There must be more than a thousand statues of Christ on the Cross in the Province of Le Marche. This is the story of a single statue and the effect on one American/Canadian living in country.
Between Sarnano and San Ginesio, on the two-lane asphalt secondary road that wanders a bit and rises to a low hill, with a few houses and nondescript buildings, is a borgo identified on the touring club map as Gabella Nuova. There is a painted-over speed control camera next to plastic tubs that collect used cooking oil and food scraps. Nearby is a statue of Christ on the Cross at the intersection that leads into the mountains to the Monastery of San Liberato 4 kilometers away, built a thousand years ago and later sold with land to a neighboring municipality, hidden in the woods of Montre Ragnolo at 750 meters above sea level, uninhabited after the earthquakes.
In an ancient era there would have been another symbol, perhaps a cairn of rocks to mark the trail. This Christ was installed after a war which may have destroyed faith in God and Church but most assuredly destroyed belief in Man. It stood without inscription or attribution for a hundred years. A border surrounds and marks the shrine. It has become a signpost, a place to turn when you want to find the family style restaurant up the hill on the rutted gravel road.
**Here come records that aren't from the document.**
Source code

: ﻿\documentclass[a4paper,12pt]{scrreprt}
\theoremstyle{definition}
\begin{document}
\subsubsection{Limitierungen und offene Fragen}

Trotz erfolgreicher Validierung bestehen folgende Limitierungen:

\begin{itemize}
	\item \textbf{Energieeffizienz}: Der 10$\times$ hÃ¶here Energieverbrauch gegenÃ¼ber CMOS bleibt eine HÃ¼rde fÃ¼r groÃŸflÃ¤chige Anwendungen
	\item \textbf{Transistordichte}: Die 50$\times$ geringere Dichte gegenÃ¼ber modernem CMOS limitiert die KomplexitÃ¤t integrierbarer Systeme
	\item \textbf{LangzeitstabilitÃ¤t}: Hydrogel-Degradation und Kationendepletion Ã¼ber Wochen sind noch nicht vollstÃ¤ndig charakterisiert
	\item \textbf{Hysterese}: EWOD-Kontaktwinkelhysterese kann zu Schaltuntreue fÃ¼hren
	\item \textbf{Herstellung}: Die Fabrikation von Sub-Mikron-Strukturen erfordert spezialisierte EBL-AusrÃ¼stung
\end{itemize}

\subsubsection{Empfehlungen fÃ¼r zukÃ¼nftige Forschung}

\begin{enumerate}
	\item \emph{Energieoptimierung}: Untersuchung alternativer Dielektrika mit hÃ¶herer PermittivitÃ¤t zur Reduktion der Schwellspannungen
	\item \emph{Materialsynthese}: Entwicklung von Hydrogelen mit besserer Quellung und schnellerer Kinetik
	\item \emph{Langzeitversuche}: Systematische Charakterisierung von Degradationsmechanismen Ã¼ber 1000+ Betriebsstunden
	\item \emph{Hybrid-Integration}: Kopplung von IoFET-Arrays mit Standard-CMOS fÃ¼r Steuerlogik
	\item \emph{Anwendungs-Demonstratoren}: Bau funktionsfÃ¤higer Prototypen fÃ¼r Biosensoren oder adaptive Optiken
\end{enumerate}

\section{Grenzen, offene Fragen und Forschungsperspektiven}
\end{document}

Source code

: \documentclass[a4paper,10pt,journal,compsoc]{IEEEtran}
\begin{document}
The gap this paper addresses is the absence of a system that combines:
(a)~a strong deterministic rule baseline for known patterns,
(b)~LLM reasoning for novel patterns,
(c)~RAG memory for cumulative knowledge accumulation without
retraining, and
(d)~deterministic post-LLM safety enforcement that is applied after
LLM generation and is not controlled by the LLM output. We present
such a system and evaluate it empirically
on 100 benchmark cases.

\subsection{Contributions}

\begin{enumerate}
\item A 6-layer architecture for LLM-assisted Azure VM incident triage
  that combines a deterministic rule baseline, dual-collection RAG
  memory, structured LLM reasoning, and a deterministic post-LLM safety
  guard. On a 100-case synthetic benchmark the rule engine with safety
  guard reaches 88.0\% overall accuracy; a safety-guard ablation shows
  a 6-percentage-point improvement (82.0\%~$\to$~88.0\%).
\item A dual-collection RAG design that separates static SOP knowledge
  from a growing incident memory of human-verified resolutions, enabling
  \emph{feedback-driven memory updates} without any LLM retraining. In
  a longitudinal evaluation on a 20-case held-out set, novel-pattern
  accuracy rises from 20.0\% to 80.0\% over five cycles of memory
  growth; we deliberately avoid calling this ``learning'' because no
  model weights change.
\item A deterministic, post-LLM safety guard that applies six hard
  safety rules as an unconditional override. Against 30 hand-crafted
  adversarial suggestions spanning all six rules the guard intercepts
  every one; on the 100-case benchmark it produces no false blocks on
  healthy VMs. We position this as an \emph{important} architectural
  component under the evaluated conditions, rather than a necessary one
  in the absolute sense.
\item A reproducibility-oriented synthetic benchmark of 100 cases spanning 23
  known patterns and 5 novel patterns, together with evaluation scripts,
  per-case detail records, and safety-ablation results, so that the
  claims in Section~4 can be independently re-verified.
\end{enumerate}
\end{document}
The statue stands at a diagonal off the road backed by apartments, directing the traveler toward mountains and the contemplation of green space extending for countless kilometers, a silent sanctuary forest where boar, bear and eagles are home and man is the stranger.
The figure appears to be of bronze casting. I am sure it is not. I prefer the deception of material so that I can create my own dating and position the cross and figure into the long ago of horse-drawn wagons and sheep being herded between fields, protected by maremmano dogs, when few people left familiar villages.
In the current century, two millenia from his birth, Christ looks on with a composed face. He does not acknowledge passing vehicles. From his ankle hangs a chain highlighted by an ordinary window glass coloured stone reflecting the head lamps of oncoming cars. After years of distressed and ill tuned trucks, black exhaust has darkened his face. The motorcycles on tour with deep exhausts vibrate the bracelet, buses press the asphalt and swirl the road debris. The cross is in a center of white and green, has fencing with metal spikes and flowers in hanging pots.
Behind are dwellings. Drying bed sheets and underwear wave in the wind and reflect the sun. They might be flags and banners. People watch the traffic and centuries from folding chairs, see travelers and helmeted legionnaires on the path to empire. Across the road are gardens, tended with hand tools by old men bent with the repetition of years.
He long has stood there, blessing the walking and driven. Like buildings and gardens, he sees the seasons change from snow and ice to the heat of high summer when creatures shelter in the shade of trees and boulder walls and the smell of hay is sweet. Before him pass merchants and pilgrims, farmers, beggar and priest, homeless and wealthy. In the last war, soldiers were driven in open trucks. Today the cars have windows up and the passengers do not look outside. They have air conditioning and speak to their phones. Christ is unnoticed.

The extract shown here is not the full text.